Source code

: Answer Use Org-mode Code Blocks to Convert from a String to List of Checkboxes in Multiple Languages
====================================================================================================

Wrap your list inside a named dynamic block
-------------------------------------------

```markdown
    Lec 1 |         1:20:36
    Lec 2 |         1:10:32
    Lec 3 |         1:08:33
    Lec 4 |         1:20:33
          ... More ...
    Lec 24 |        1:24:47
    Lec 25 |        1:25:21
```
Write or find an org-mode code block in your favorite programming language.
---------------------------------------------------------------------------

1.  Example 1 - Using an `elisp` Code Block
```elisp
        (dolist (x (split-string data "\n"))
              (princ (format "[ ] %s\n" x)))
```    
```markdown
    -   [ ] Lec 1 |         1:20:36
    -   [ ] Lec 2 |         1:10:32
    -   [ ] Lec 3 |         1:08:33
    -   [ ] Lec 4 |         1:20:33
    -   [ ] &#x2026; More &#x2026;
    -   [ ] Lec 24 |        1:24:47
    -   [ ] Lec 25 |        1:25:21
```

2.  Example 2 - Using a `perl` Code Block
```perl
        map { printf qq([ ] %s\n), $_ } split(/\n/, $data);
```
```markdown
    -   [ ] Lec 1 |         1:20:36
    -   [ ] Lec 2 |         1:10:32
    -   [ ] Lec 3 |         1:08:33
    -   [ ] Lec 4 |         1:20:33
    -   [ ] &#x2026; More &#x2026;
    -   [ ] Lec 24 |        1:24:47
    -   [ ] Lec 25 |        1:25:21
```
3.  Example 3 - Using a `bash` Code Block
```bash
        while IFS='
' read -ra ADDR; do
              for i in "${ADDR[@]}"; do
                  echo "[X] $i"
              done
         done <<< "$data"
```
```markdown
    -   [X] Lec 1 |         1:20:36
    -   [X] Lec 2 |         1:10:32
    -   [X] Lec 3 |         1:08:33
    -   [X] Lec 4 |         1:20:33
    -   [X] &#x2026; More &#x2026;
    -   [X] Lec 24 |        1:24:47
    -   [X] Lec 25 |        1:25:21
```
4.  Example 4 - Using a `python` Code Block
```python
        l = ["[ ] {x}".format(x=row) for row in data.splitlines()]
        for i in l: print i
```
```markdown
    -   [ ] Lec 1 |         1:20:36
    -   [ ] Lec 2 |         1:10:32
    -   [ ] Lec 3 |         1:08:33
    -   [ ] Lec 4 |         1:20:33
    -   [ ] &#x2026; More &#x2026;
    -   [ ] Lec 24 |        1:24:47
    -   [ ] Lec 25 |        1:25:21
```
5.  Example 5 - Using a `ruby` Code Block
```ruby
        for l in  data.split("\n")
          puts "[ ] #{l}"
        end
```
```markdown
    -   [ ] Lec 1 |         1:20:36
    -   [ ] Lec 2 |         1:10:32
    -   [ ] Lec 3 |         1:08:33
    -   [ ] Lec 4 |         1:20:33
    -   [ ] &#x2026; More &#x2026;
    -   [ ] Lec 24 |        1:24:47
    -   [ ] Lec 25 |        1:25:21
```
* * * *
Aim of the exercise ::
All the entries must be retyped exactly.

Answer for the task ::
Source code

: Answer Use Org-mode Code Blocks to Convert from a String to List of Checkboxes in Multiple Languages
====================================================================================================

Wrap your list inside a named dynamic block
-------------------------------------------

```markdown
    Lec 1 |         1:20:36
    Lec 2 |         1:10:32
    Lec 3 |         1:08:33
    Lec 4 |         1:20:33
          ... More ...
    Lec 24 |        1:24:47
    Lec 25 |        1:25:21
```
Write or find an org-mode code block in your favorite programming language.
---------------------------------------------------------------------------

1.  Example 1 - Using an `elisp` Code Block
```elisp
        (dolist (x (split-string data "\n"))
              (princ (format "[ ] %s\n" x)))
```    
```markdown
    -   [ ] Lec 1 |         1:20:36
    -   [ ] Lec 2 |         1:10:32
    -   [ ] Lec 3 |         1:08:33
    -   [ ] Lec 4 |         1:20:33
    -   [ ] &#x2026; More &#x2026;
    -   [ ] Lec 24 |        1:24:47
    -   [ ] Lec 25 |        1:25:21
```

2.  Example 2 - Using a `perl` Code Block
```perl
        map { printf qq([ ] %s\n), $_ } split(/\n/, $data);
```
```markdown
    -   [ ] Lec 1 |         1:20:36
    -   [ ] Lec 2 |         1:10:32
    -   [ ] Lec 3 |         1:08:33
    -   [ ] Lec 4 |         1:20:33
    -   [ ] &#x2026; More &#x2026;
    -   [ ] Lec 24 |        1:24:47
    -   [ ] Lec 25 |        1:25:21
```
3.  Example 3 - Using a `bash` Code Block
```bash
        while IFS='
' read -ra ADDR; do
              for i in "${ADDR[@]}"; do
                  echo "[X] $i"
              done
         done <<< "$data"
```
```markdown
    -   [X] Lec 1 |         1:20:36
    -   [X] Lec 2 |         1:10:32
    -   [X] Lec 3 |         1:08:33
    -   [X] Lec 4 |         1:20:33
    -   [X] &#x2026; More &#x2026;
    -   [X] Lec 24 |        1:24:47
    -   [X] Lec 25 |        1:25:21
```
4.  Example 4 - Using a `python` Code Block
```python
        l = ["[ ] {x}".format(x=row) for row in data.splitlines()]
        for i in l: print i
```
```markdown
    -   [ ] Lec 1 |         1:20:36
    -   [ ] Lec 2 |         1:10:32
    -   [ ] Lec 3 |         1:08:33
    -   [ ] Lec 4 |         1:20:33
    -   [ ] &#x2026; More &#x2026;
    -   [ ] Lec 24 |        1:24:47
    -   [ ] Lec 25 |        1:25:21
```
5.  Example 5 - Using a `ruby` Code Block
```ruby
        for l in  data.split("\n")
          puts "[ ] #{l}"
        end
```
```markdown
    -   [ ] Lec 1 |         1:20:36
    -   [ ] Lec 2 |         1:10:32
    -   [ ] Lec 3 |         1:08:33
    -   [ ] Lec 4 |         1:20:33
    -   [ ] &#x2026; More &#x2026;
    -   [ ] Lec 24 |        1:24:47
    -   [ ] Lec 25 |        1:25:21
```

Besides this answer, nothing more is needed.